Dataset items
##########

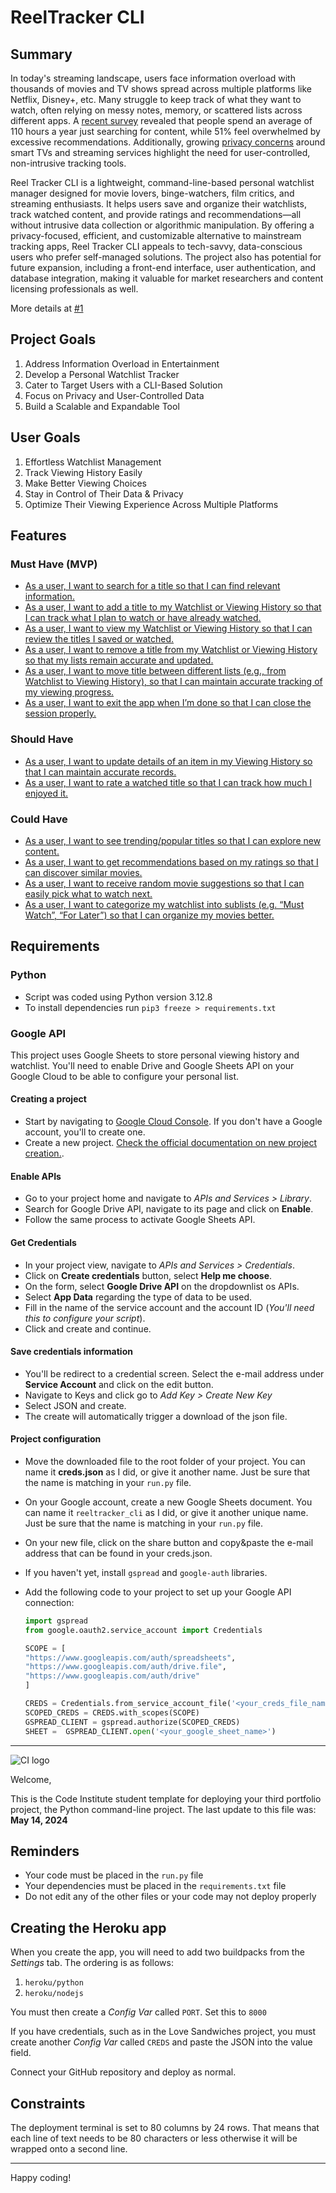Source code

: # ReelTracker CLI

## Summary

In today's streaming landscape, users face information overload with thousands of movies and TV shows spread across multiple platforms like Netflix, Disney+, etc. Many struggle to keep track of what they want to watch, often relying on messy notes, memory, or scattered lists across different apps. A [recent survey](https://nypost.com/2024/12/19/lifestyle/why-its-so-hard-to-find-something-to-watch-lately/) revealed that people spend an average of 110 hours a year just searching for content, while 51% feel overwhelmed by excessive recommendations. Additionally, growing [privacy concerns](https://www.thetimes.com/uk/technology-uk/article/how-to-stop-smart-tv-spying-on-you-pzfxx7mr8) around smart TVs and streaming services highlight the need for user-controlled, non-intrusive tracking tools.

Reel Tracker CLI is a lightweight, command-line-based personal watchlist manager designed for movie lovers, binge-watchers, film critics, and streaming enthusiasts. It helps users save and organize their watchlists, track watched content, and provide ratings and recommendations—all without intrusive data collection or algorithmic manipulation. By offering a privacy-focused, efficient, and customizable alternative to mainstream tracking apps, Reel Tracker CLI appeals to tech-savvy, data-conscious users who prefer self-managed solutions. The project also has potential for future expansion, including a front-end interface, user authentication, and database integration, making it valuable for market researchers and content licensing professionals as well.

More details at [#1](https://github.com/larevolucia/reeltracker_cli/issues/1)

## Project Goals
1. Address Information Overload in Entertainment
2. Develop a Personal Watchlist Tracker
3. Cater to Target Users with a CLI-Based Solution
4. Focus on Privacy and User-Controlled Data
5. Build a Scalable and Expandable Tool

## User Goals
1. Effortless Watchlist Management
2. Track Viewing History Easily
3. Make Better Viewing Choices
4. Stay in Control of Their Data & Privacy
5. Optimize Their Viewing Experience Across Multiple Platforms

## Features

### Must Have (MVP)
- [As a user, I want to search for a title so that I can find relevant information.](https://github.com/larevolucia/reeltracker_cli/issues/3)
- [As a user, I want to add a title to my Watchlist or Viewing History so that I can track what I plan to watch or have already watched.](https://github.com/larevolucia/reeltracker_cli/issues/4)
- [As a user, I want to view my Watchlist or Viewing History so that I can review the titles I saved or watched.](https://github.com/larevolucia/reeltracker_cli/issues/5)
- [As a user, I want to remove a title from my Watchlist or Viewing History so that my lists remain accurate and updated.](https://github.com/larevolucia/reeltracker_cli/issues/6)
- [As a user, I want to move title between different lists (e.g., from Watchlist to Viewing History), so that I can maintain accurate tracking of my viewing progress.](https://github.com/larevolucia/reeltracker_cli/issues/7)
- [As a user, I want to exit the app when I’m done so that I can close the session properly.](https://github.com/larevolucia/reeltracker_cli/issues/8)

### Should Have
- [As a user, I want to update details of an item in my Viewing History so that I can maintain accurate records.](https://github.com/larevolucia/reeltracker_cli/issues/14)
- [As a user, I want to rate a watched title so that I can track how much I enjoyed it.](https://github.com/larevolucia/reeltracker_cli/issues/9)

### Could Have
- [As a user, I want to see trending/popular titles so that I can explore new content.](https://github.com/larevolucia/reeltracker_cli/issues/10)
- [As a user, I want to get recommendations based on my ratings so that I can discover similar movies.](https://github.com/larevolucia/reeltracker_cli/issues/11)
- [As a user, I want to receive random movie suggestions so that I can easily pick what to watch next.](https://github.com/larevolucia/reeltracker_cli/issues/12)
- [As a user, I want to categorize my watchlist into sublists (e.g. “Must Watch”, “For Later”) so that I can organize my movies better.](https://github.com/larevolucia/reeltracker_cli/issues/13)


## Requirements

### Python  

- Script was coded using Python version 3.12.8
- To install dependencies run `pip3 freeze > requirements.txt`

### Google API

This project uses Google Sheets to store personal viewing history and watchlist. You'll need to enable Drive and Google Sheets API on your Google Cloud to be able to configure your personal list.

#### Creating a project

- Start by navigating to [Google Cloud Console](https://console.cloud.google.com/). If you don't have a Google account, you'll to create one.
- Create a new project. [Check the official documentation on new project creation.](https://developers.google.com/workspace/guides/create-project).

#### Enable APIs
- Go to your project home and navigate to _APIs and Services > Library_.
- Search for Google Drive API, navigate to its page and click on **Enable**.
- Follow the same process to activate Google Sheets API.

#### Get Credentials
- In your project view, navigate to _APIs and Services > Credentials_.
- Click on **Create credentials** button, select **Help me choose**.
- On the form, select **Google Drive API** on the dropdownlist os APIs.
- Select **App Data** regarding the type of data to be used.
- Fill in the name of the service account and the account ID (_You'll need this to configure your script_).
- Click and create and continue. 

#### Save credentials information
- You'll be redirect to a credential screen. Select the e-mail address under **Service Account** and click on the edit button.
- Navigate to Keys and click go to _Add Key > Create New Key_
- Select JSON and create.
- The create will automatically trigger a download of the json file.

#### Project configuration
- Move the downloaded file to the root folder of your project. You can name it **creds.json** as I did, or give it another name. Just be sure that the name is matching in your `run.py` file.
- On your Google account, create a new Google Sheets document. You can name it `reeltracker_cli` as I did, or give it another unique name. Just be sure that the name is matching in your `run.py` file.
- On your new file, click on the share button and copy&paste the e-mail address that can be found in your creds.json.
- If you haven't yet, install `gspread` and `google-auth` libraries.
- Add the following code to your project to set up your Google API connection:

    ```python
    import gspread
    from google.oauth2.service_account import Credentials

    SCOPE = [
    "https://www.googleapis.com/auth/spreadsheets",
    "https://www.googleapis.com/auth/drive.file",
    "https://www.googleapis.com/auth/drive"
    ]

    CREDS = Credentials.from_service_account_file('<your_creds_file_name>.json')
    SCOPED_CREDS = CREDS.with_scopes(SCOPE)
    GSPREAD_CLIENT = gspread.authorize(SCOPED_CREDS)
    SHEET =  GSPREAD_CLIENT.open('<your_google_sheet_name>')
    ```







---

![CI logo](https://codeinstitute.s3.amazonaws.com/fullstack/ci_logo_small.png)

Welcome,

This is the Code Institute student template for deploying your third portfolio project, the Python command-line project. The last update to this file was: **May 14, 2024**

## Reminders

- Your code must be placed in the `run.py` file
- Your dependencies must be placed in the `requirements.txt` file
- Do not edit any of the other files or your code may not deploy properly

## Creating the Heroku app

When you create the app, you will need to add two buildpacks from the _Settings_ tab. The ordering is as follows:

1. `heroku/python`
2. `heroku/nodejs`

You must then create a _Config Var_ called `PORT`. Set this to `8000`

If you have credentials, such as in the Love Sandwiches project, you must create another _Config Var_ called `CREDS` and paste the JSON into the value field.

Connect your GitHub repository and deploy as normal.

## Constraints

The deployment terminal is set to 80 columns by 24 rows. That means that each line of text needs to be 80 characters or less otherwise it will be wrapped onto a second line.

---

Happy coding!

##########

__Exercise instructions__
The number of lines in the entries holding the word "accurate" is what is needed. Supply that number only.

__Solution to the exercise__
3